BRÜSSEL taz | Nach der Finanzpolitik will die EU nun auch noch die Wirtschafts- und Sozialpolitik koordinieren. Die Löhne müssten stärker an die Produktivitätsentwicklung angepasst werden, Entlassungen müssten leichter möglich sein, fordert die EU-Kommission. Bundeskanzlerin Angela Merkel will das sogar zur Pflicht machen – für den Frühjahrsgipfel im März bereitet sie eine Wettbewerbs- und Reforminitiative nach dem Vorbild der Agenda 2010 vor.

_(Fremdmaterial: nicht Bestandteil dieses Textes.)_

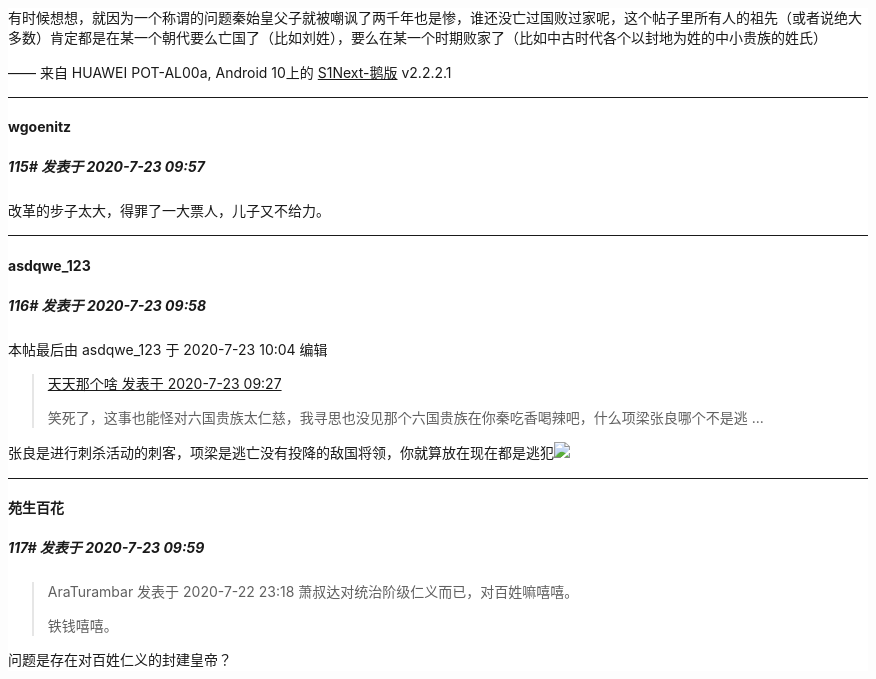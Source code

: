 有时候想想，就因为一个称谓的问题秦始皇父子就被嘲讽了两千年也是惨，谁还没亡过国败过家呢，这个帖子里所有人的祖先（或者说绝大多数）肯定都是在某一个朝代要么亡国了（比如刘姓），要么在某一个时期败家了（比如中古时代各个以封地为姓的中小贵族的姓氏）

—— 来自 HUAWEI POT-AL00a, Android 10上的 [S1Next-鹅版](https://github.com/ykrank/S1-Next/releases) v2.2.2.1







-----

####  wgoenitz  
##### 115#       发表于 2020-7-23 09:57




改革的步子太大，得罪了一大票人，儿子又不给力。







-----

####  asdqwe_123  
##### 116#       发表于 2020-7-23 09:58



 本帖最后由 asdqwe_123 于 2020-7-23 10:04 编辑 
<blockquote><a href="httphttps://bbs.saraba1st.com/2b/forum.php?mod=redirect&amp;goto=findpost&amp;pid=48190713&amp;ptid=1950608" target="_blank">天天那个啥 发表于 2020-7-23 09:27</a>

笑死了，这事也能怪对六国贵族太仁慈，我寻思也没见那个六国贵族在你秦吃香喝辣吧，什么项梁张良哪个不是逃 ...</blockquote>
张良是进行刺杀活动的刺客，项梁是逃亡没有投降的敌国将领，你就算放在现在都是逃犯<img src="https://static.saraba1st.com/image/smiley/face2017/020.png" referrerpolicy="no-referrer">







-----

####  苑生百花  
##### 117#       发表于 2020-7-23 09:59



<blockquote>AraTurambar 发表于 2020-7-22 23:18
萧叔达对统治阶级仁义而已，对百姓嘛嘻嘻。


铁钱嘻嘻。</blockquote>

问题是存在对百姓仁义的封建皇帝？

Daran würden selbstverständlich auch die Sozialpartner beteiligt, heißt es in Berlin. Doch nun sind die Gewerkschaften in Brüssel ausgeschert. Ungewöhnlich heftig protestiert vor allem der europäische Dachverband IndustriAll. Der Vorschlag der Kommission, auf EU-Ebene über Tarifpolitik und Arbeitsrecht zu reden, sei ein Anschlag auf die Tarifautonomie und könne zur „Senkung der Löhne“ führen, heißt es in einem Protestschreiben des Dachverbands, der 197 europäische Industriegewerkschaften vereint (darunter IG Metall und IG BCE).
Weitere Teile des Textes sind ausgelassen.